J'ai traversé le film dans un état euphorique.
Dès la double introduction, on est projeté dans une intrigue et une gestion du tempo qui ne faibliront pas pendant 2h15. C'est ce qui impressionne d'ailleurs peut-être le plus : ce rythme soutenu au service d'un scénario remarquablement ficelé et bourré d'idées et de péripéties, lorgnant quelque part entre les situations de Guerre froide des James Bond et la rigueur de l'épisode de De Palma. La mise en scène est nerveuse et pourtant ample, très chorégraphique sans pourtant être ostentatoire. En une grosse ouverture, Brad Bird annonce la couleur :
Mission Impossible 4 sera un film qui te scotchera dans ton fauteuil. Un épisode avec une réalisation claire et passionnante, directement dans la lignée spirituelle de ce que Bird avait déjà accompli chez Pixar. Fini, le découpage à la truelle et les pauvres plans moyens et rapprochés télévisuels de J.J. Abrams : l'utilisation de l'espace et des décors est éclatante, la photographie de Robert Elswit, le montage du depalmien Paul Hirsch et la musique inspirée de Giacchino sont d'une harmonie délectable et portent cette aventure haletante, compilant morceau de bravoure sur morceau de bravoure en ne perdant jamais de vue, malgré l'incontournable dose d'improbabilité, la précision méticuleuse d'un scénario dont la qualité (je reprendrai yap' au sujet de
Goldfinger : il y a presque trop d'idées géniales dans ce film) mérite franchement d'être saluée. Ce dernier impose une menace et une urgence constantes (morts imprévisibles, échecs des héros, compte-à-rebours fatal...) et n'hésite pas à redoubler d’ingéniosité pour mettre notre équipe dans de fâcheuses postures, au point que c'est peut-être l'épisode le plus "impossible" de la série. Toute la partie à Dubaï est à mon avis extraordinaire, je voulais qu'elle ne s'arrête jamais ; on sent que les mecs se sont vraiment fait plaisir à inventer tous ces rebondissements différés et ce suspense avec une vraie malice.
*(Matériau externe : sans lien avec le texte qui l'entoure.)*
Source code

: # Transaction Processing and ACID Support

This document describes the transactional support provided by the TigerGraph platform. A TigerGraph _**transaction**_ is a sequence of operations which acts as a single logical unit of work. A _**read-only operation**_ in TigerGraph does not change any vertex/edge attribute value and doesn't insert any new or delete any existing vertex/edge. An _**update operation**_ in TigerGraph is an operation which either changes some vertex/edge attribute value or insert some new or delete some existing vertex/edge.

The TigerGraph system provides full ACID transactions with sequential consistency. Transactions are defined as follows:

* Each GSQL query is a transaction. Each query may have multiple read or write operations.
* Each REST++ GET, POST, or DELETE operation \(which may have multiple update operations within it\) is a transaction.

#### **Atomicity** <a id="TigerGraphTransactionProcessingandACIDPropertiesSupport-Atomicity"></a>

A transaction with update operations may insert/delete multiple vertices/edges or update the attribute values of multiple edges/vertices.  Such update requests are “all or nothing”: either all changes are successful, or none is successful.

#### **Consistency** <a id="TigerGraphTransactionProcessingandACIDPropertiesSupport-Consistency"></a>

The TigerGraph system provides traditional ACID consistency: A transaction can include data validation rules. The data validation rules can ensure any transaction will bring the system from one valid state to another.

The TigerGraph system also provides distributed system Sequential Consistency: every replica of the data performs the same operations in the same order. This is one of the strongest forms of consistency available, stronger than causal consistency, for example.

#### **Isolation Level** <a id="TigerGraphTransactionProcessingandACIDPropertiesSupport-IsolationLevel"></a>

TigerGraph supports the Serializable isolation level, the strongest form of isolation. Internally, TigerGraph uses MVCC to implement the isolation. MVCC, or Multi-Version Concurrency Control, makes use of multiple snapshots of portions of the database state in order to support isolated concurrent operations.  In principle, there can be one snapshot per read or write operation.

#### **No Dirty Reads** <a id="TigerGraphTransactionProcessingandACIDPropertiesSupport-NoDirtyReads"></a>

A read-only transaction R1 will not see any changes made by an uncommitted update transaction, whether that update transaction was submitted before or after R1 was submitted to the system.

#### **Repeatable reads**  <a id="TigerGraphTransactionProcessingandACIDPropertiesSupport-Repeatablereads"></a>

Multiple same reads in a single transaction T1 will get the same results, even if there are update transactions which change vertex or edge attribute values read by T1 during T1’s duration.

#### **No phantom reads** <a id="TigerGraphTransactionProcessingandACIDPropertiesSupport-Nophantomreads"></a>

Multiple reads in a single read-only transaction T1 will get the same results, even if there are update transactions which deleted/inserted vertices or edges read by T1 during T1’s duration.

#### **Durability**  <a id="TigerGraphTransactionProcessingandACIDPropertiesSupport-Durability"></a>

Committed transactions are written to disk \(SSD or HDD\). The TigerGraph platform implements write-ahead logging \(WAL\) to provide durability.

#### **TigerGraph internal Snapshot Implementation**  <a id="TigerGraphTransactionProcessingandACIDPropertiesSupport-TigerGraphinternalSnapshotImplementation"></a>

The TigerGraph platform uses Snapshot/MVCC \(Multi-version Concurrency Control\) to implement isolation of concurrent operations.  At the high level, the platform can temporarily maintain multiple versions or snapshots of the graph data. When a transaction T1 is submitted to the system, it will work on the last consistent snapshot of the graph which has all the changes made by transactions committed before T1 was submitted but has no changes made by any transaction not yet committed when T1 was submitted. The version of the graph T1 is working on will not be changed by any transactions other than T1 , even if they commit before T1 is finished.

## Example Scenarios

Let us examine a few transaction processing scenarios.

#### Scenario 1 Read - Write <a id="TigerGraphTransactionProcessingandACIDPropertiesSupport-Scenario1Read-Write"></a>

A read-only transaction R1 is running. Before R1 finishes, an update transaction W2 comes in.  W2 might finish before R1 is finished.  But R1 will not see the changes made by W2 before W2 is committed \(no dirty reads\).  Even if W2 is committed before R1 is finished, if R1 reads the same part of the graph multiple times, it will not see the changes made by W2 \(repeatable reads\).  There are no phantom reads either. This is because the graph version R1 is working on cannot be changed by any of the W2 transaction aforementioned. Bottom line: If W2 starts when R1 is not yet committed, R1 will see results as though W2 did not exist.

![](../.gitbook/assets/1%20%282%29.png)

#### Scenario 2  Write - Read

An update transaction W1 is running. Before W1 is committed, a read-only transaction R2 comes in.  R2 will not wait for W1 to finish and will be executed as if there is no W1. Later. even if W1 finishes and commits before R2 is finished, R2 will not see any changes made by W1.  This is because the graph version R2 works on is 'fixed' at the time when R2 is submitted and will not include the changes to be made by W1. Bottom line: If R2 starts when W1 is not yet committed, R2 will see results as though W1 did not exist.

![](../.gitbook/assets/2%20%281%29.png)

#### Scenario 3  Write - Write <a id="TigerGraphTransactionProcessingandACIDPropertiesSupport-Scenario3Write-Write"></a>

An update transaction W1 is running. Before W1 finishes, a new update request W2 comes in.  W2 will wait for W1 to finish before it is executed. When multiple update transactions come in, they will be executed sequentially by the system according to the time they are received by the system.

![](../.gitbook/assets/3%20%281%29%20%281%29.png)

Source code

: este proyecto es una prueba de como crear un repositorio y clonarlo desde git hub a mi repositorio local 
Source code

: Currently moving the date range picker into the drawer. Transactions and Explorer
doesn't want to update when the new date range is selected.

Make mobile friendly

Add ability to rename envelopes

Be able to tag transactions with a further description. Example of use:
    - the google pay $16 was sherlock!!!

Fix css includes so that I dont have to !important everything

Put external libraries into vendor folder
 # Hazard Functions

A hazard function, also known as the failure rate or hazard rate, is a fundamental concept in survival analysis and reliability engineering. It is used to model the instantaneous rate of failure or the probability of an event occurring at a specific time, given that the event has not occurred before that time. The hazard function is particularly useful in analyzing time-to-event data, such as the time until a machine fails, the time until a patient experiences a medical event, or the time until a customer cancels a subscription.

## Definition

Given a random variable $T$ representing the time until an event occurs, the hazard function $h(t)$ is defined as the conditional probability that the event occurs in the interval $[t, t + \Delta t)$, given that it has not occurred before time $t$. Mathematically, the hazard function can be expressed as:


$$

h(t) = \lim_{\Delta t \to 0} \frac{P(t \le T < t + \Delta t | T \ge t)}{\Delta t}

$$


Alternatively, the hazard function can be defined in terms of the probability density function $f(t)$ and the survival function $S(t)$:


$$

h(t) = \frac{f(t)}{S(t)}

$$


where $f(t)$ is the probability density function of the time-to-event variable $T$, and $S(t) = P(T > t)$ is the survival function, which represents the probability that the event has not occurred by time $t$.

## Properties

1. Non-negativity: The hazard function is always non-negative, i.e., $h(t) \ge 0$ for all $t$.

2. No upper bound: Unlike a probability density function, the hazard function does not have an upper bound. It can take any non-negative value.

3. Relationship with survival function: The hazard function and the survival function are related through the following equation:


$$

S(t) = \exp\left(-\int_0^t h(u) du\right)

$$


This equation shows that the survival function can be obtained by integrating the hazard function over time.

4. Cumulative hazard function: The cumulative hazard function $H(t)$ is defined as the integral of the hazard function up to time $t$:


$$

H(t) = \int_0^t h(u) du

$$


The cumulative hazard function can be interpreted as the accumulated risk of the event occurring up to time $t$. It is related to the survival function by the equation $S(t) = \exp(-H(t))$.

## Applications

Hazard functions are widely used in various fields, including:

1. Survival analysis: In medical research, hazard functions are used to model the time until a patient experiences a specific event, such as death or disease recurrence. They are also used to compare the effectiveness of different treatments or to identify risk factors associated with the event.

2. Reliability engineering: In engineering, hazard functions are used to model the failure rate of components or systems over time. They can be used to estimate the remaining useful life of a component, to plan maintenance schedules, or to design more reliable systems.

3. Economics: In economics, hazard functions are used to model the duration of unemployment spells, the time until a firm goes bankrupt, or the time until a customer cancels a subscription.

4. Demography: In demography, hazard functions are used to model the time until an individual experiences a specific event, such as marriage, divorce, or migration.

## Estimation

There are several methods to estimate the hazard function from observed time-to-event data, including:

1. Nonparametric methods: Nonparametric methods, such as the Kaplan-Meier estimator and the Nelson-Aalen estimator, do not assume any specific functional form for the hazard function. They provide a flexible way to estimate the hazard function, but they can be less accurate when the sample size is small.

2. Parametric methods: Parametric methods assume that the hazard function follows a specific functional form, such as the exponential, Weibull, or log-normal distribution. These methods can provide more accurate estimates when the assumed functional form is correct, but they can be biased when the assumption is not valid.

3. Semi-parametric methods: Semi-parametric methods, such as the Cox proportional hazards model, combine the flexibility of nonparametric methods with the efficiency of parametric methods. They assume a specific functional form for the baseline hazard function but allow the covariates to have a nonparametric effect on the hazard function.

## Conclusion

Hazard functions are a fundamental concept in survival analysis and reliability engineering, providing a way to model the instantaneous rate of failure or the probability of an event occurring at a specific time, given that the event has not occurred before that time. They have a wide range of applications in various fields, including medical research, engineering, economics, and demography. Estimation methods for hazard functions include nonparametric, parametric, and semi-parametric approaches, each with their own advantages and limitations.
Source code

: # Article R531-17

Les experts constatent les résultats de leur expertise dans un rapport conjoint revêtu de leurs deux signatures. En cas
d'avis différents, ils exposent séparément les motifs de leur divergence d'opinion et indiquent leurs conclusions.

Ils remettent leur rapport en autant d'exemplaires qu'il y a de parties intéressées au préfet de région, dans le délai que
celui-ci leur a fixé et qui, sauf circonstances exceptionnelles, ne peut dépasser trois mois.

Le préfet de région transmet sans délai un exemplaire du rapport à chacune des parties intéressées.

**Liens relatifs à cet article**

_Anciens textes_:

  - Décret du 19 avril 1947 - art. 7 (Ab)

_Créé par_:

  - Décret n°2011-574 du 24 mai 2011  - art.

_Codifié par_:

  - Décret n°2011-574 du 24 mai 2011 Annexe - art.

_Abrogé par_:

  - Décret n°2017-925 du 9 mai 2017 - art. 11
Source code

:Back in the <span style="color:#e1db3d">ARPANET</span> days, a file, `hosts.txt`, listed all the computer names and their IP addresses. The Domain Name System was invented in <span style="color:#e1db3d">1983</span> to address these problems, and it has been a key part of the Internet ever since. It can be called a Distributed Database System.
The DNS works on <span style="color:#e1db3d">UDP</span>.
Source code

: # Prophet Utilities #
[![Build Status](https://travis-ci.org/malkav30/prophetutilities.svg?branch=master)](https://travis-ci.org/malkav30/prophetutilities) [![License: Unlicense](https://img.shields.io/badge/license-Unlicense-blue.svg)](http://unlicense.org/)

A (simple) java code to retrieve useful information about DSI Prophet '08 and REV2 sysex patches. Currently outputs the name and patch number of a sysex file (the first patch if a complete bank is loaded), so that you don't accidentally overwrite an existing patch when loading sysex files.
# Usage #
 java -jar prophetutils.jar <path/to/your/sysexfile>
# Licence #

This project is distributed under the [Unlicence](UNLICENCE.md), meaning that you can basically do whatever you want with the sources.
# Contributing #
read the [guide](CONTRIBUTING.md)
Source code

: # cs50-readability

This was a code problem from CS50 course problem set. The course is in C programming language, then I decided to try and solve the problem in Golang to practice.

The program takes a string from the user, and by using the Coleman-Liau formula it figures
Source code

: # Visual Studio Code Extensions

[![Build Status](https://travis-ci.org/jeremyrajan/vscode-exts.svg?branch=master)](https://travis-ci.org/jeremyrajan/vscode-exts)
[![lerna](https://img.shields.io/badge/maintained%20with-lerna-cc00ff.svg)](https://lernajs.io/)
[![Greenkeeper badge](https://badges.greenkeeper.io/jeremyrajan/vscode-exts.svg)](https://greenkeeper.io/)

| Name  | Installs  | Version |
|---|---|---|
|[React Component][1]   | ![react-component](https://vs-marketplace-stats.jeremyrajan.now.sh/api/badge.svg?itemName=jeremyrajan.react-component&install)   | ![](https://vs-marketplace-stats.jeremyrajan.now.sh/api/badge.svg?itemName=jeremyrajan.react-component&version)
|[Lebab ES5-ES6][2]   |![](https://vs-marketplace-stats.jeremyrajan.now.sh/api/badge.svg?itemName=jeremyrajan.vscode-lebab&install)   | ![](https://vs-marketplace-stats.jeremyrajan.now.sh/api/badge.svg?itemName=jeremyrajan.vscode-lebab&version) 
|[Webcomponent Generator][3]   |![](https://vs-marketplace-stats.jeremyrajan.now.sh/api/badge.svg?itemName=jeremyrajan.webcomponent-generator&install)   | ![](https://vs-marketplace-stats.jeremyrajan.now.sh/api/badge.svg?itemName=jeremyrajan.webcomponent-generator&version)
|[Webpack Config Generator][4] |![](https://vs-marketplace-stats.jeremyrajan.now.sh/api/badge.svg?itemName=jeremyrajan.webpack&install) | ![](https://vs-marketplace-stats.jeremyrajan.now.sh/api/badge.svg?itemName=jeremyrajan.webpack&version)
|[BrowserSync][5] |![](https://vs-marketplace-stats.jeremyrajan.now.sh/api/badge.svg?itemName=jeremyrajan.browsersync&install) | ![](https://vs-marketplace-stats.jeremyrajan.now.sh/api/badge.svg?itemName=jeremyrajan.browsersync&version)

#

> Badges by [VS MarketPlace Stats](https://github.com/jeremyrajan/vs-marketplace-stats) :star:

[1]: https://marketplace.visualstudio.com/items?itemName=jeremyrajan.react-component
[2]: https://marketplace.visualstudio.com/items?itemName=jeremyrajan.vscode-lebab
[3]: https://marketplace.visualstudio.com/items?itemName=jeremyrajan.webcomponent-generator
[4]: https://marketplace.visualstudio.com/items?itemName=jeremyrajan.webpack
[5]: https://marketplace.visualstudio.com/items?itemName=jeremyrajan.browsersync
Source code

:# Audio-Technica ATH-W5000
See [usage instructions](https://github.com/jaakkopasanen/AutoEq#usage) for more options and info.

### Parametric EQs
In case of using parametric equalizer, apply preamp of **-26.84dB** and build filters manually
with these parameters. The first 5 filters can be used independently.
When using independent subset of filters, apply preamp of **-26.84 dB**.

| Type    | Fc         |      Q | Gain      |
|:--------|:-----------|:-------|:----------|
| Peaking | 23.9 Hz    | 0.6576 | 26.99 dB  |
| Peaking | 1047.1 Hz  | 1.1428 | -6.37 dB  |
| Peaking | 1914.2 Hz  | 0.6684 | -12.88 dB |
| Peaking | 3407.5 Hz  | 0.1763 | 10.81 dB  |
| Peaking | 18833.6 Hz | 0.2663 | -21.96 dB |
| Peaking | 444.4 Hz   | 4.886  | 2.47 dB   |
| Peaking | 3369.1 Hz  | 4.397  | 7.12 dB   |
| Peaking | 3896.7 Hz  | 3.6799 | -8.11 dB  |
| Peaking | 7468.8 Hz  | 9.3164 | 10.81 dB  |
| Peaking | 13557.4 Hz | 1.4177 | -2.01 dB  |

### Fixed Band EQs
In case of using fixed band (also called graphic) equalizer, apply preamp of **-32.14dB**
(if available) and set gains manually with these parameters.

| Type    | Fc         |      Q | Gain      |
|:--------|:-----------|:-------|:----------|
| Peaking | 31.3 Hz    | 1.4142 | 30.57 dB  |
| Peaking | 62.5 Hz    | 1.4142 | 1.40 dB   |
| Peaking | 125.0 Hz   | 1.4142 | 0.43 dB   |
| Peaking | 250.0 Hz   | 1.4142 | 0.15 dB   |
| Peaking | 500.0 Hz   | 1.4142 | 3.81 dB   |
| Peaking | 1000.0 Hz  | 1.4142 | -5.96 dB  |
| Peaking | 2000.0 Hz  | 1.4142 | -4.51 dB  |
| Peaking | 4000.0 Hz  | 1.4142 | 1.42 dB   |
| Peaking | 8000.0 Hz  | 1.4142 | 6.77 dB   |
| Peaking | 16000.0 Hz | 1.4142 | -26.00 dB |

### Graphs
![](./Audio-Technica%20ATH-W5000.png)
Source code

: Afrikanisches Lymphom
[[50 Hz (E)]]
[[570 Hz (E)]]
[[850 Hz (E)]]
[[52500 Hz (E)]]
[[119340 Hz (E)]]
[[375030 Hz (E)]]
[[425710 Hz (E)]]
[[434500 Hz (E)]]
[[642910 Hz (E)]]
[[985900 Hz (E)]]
Enfin, il y a un véritable travail d'équipe, une volonté de ne pas tout ramener à Cruise même s'il se taille tout de même les cascades les plus insensées. Paula Patton, Jeremy Renner et Simon Pegg n'ont vraiment rien de faire-valoir. Les scénaristes ont par ailleurs l'intelligence de prendre un certain recul humoristique sur ce qui fait la série (les masques qui ne marchent pas, la réplique triomphante de Hunt à la fin, la manière de s'en sortir dans le fleuve moscovite...). Ce que j'ai lu être une limite - le peu d'approfondissement des personnages - me paraît personnellement procéder de la même philosophie que le film de De Palma, à savoir que ces agents sont entièrement fantomatiques (le plan final est sans ambiguïté), ce sont des entités abstraites dévouées à leur mission. Le Hunt de cet épisode, comme il l'est dit explicitement dans le film, est un "type froid", sans émotion. Le jeu très concentré et glacial de Tom Cruise appuie cette démarche de distance. Ceci est légitimé scénaristiquement, mais si on regarde plus loin, cette conception pratique, utilitaire, du personnage, qui peut sembler artificielle, permet précisément au film d'être le spectacle qu'il est, délesté de toutes ces scories romantico-gnangnantes du Woo et du Abrams. On nous épargne les nullités sentimentalistes écrites avec les pieds de l'épisode précédent, avec lequel il est pourtant rattaché (tout comme, subtilement, avec le De Palma, mais je ne veux pas spoiler). Je crois que les
Mission : Impossible ne fonctionnent vraiment que lorsqu'ils cessent de vouloir humaniser ses personnages, et au contraire, se focalisent sur ce qui les anime, cette course effrénée dans un monde de l'ombre hostile. C'est cette course qui permettra de les connaître et de les appréhender. Chose que Bird a parfaitement négocié.
En ce qui me concerne, un modèle en son genre, qui, je l'espère, est annonciateur d'une nouvelle direction aussi bien pour la saga que pour le cinéma d'action en général.
Foncez le voir !!!
Et puis, un film qui fait même un clin-d’œil à
Fantômas se déchaîne ne peut être foncièrement mauvais.